§ Task statement: The records below hold a stretch from the line with "- Organized file structure by product ID" through the line with "- Image search and filtering"; return exactly those lines, ends included, and nothing more.

§ Supplied information:
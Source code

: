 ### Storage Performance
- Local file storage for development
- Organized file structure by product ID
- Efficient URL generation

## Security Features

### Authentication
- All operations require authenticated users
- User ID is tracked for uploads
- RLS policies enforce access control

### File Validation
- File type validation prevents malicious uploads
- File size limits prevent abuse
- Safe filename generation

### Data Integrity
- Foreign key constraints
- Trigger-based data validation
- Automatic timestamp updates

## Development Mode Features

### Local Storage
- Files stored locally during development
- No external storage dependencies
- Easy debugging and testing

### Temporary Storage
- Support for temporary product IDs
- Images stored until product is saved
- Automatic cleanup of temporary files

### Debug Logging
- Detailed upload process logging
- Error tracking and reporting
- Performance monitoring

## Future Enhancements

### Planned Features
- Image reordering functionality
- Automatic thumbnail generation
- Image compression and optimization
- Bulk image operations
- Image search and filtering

--

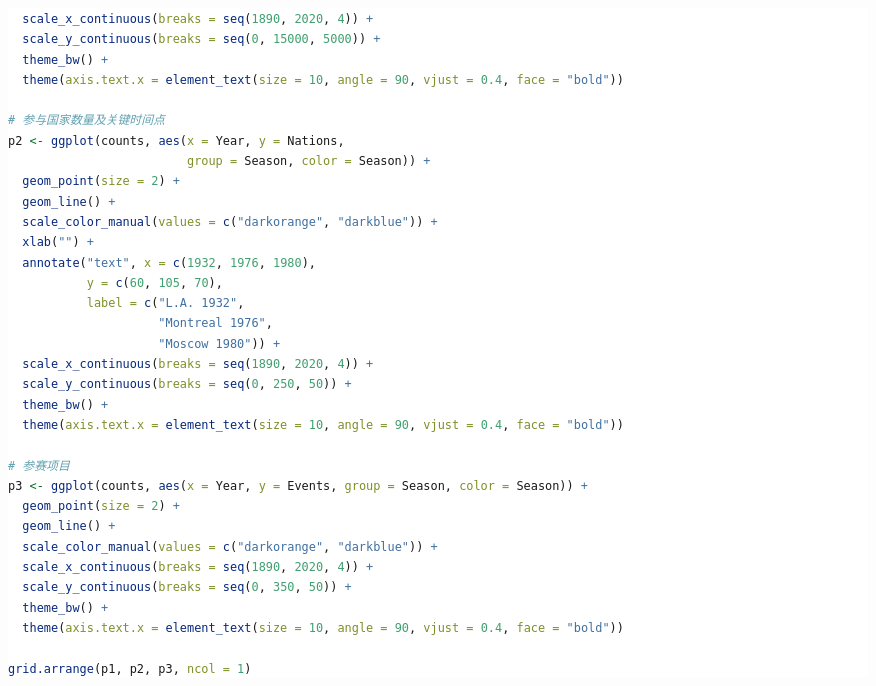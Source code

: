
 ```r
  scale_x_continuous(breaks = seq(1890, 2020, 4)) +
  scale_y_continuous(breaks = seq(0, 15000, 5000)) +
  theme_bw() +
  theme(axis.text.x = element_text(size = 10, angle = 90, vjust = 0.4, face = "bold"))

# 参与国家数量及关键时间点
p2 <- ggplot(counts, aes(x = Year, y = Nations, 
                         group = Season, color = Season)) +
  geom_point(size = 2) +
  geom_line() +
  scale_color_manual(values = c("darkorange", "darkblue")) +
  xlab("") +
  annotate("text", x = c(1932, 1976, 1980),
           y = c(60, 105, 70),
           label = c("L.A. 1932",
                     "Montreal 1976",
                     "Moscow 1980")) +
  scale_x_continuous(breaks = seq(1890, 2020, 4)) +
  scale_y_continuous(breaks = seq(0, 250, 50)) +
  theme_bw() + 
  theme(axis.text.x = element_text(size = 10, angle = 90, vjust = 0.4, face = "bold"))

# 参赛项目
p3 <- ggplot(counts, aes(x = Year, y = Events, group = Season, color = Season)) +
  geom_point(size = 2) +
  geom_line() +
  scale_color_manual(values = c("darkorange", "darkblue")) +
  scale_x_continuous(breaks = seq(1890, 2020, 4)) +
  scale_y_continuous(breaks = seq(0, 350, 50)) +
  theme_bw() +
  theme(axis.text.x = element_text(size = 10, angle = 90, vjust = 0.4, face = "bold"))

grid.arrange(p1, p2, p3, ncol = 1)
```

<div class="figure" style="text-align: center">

§ Completed exercise:
- Organized file structure by product ID
- Efficient URL generation

## Security Features

### Authentication
- All operations require authenticated users
- User ID is tracked for uploads
- RLS policies enforce access control

### File Validation
- File type validation prevents malicious uploads
- File size limits prevent abuse
- Safe filename generation

### Data Integrity
- Foreign key constraints
- Trigger-based data validation
- Automatic timestamp updates

## Development Mode Features

### Local Storage
- Files stored locally during development
- No external storage dependencies
- Easy debugging and testing

### Temporary Storage
- Support for temporary product IDs
- Images stored until product is saved
- Automatic cleanup of temporary files

### Debug Logging
- Detailed upload process logging
- Error tracking and reporting
- Performance monitoring

## Future Enhancements

### Planned Features
- Image reordering functionality
- Automatic thumbnail generation
- Image compression and optimization
- Bulk image operations
- Image search and filtering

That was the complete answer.